What's happening with you, *imo*, is that what you want to learn *vastly* exceeds your capacity and availability to tackle it all. I think for most people who want to pursue knowledge, their thirst exceeds their capacity only by about one and a half times. Maybe twice. You -- 20 to 30 times at least!
So, if you're going to drink from a fire hose, you're going have to learn to accept missing *a lot* of water. I think most other 'intellectuals', or 'bookish' people, 'nerds' or whatever you want to call people who like to learn and know stuff, only attempt drinking from garden hoses. Often at full blast -- but garden hoses, not fire hoses! :-)
As usual, you're right on. One thing I'm starting to realize is that my real interest doesn't lie so much with the macroscopic as it does the the microscopic.

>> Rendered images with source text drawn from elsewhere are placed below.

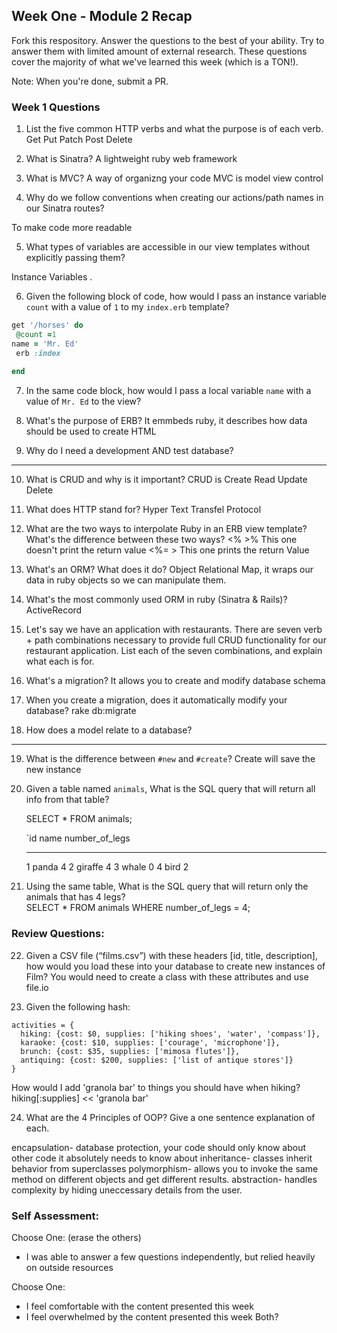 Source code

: ## Week One - Module 2 Recap

Fork this respository. Answer the questions to the best of your ability. Try to answer them with limited amount of external research. These questions cover the majority of what we've learned this week (which is a TON!).

Note: When you're done, submit a PR.

### Week 1 Questions

1. List the five common HTTP verbs and what the purpose is of each verb.
Get
Put
Patch
Post
Delete

2. What is Sinatra?
  A lightweight ruby web framework
3. What is MVC?
  A way of organizng your code 
  MVC is model view control 
4. Why do we follow conventions when creating our actions/path names in our Sinatra routes?

To make code more readable 

5. What types of variables are accessible in our view templates without explicitly passing them?

Instance Variables . 

6. Given the following block of code, how would I pass an instance variable `count` with a value of `1` to my `index.erb` template?

  ```ruby
  get '/horses' do
   @count =1 
  name = 'Mr. Ed' 
   erb :index
   
  end
  ```

7. In the same code block, how would I pass a local variable `name` with a value of `Mr. Ed` to the view?

8. What's the purpose of ERB?
It emmbeds ruby, it describes how data should be used to create HTML

9. Why do I need a development AND test database?
*********
10. What is CRUD and why is it important?
CRUD is Create Read Update Delete 

11. What does HTTP stand for?
Hyper Text Transfel Protocol

12. What are the two ways to interpolate Ruby in an ERB view template? What's the difference between these two ways?
<% >% This one doesn't print the return value 
<%= > This one prints the return Value 

13. What's an ORM? What does it do?
Object Relational Map, it wraps our data in ruby objects so we can manipulate them. 

14. What's the most commonly used ORM in ruby (Sinatra & Rails)?
ActiveRecord

15. Let's say we have an application with restaurants. There are seven verb + path combinations necessary to provide full CRUD functionality for our restaurant application. List each of the seven combinations, and explain what each is for.

16. What's a migration?
 It allows you to create and modify database schema
17. When you create a migration, does it automatically modify your database?
rake db:migrate

18. How does a model relate to a database?
*********
19. What is the difference between `#new` and `#create`?
Create will save the new instance

20. Given a table named `animals`, What is the SQL query that will return all info from that table?<br>


    SELECT * FROM animals;

    `id     name        number_of_legs
    -----   ------      --------------
      1     panda       4
      2     giraffe     4
      3     whale       0
      4     bird        2

21. Using the same table, What is the SQL query that will return only the animals that has 4 legs?<br>
SELECT * FROM animals WHERE number_of_legs = 4;


### Review Questions:  
22. Given a CSV file (“films.csv”) with these headers [id, title, description], how would you load these into your database to create new instances of Film?  You would need to create a class with these attributes and use file.io 

23. Given the following hash:
```
activities = {
  hiking: {cost: $0, supplies: ['hiking shoes', 'water', 'compass']},
  karaoke: {cost: $10, supplies: ['courage', 'microphone']},
  brunch: {cost: $35, supplies: ['mimosa flutes']},
  antiquing: {cost: $200, supplies: ['list of antique stores']}
}
```
How would I add 'granola bar' to things you should have when hiking?
hiking[:supplies] << 'granola bar'

24. What are the 4 Principles of OOP? Give a one sentence explanation of each.

encapsulation- database protection, your code should only know about other code it absolutely needs to know about
inheritance- classes inherit behavior from superclasses
polymorphism-  allows you to invoke the same method on different objects and get different results.
abstraction-  handles complexity by hiding uneccessary details from the user. 


### Self Assessment:
Choose One: (erase the others)
* I was able to answer a few questions independently, but relied heavily on outside resources

Choose One:
* I feel comfortable with the content presented this week
* I feel overwhelmed by the content presented this week
Both?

The larger world of knowledge is great, but ultimately it's been done before. What fascinates me really is the tiny relationships that people have with each other. I've been struck repeatedly with image of finding a package of letters at the side of the road between two people 100 years ago and spending a year analyzing them and writing about them.
Similar to my post about the Fourth Reich, I find myself just wanting people's stories. Not private ones but just how they think. What they think. What motivates them. These should be easy to come by but I just don't have the skills to extract them from people.
Africa is big - maybe start with just South Africa, or Ghana :)
Sarah, you joke but I've considered it. Kinda like when I started reading the biographies of the Kings of England beginning in 1066. :)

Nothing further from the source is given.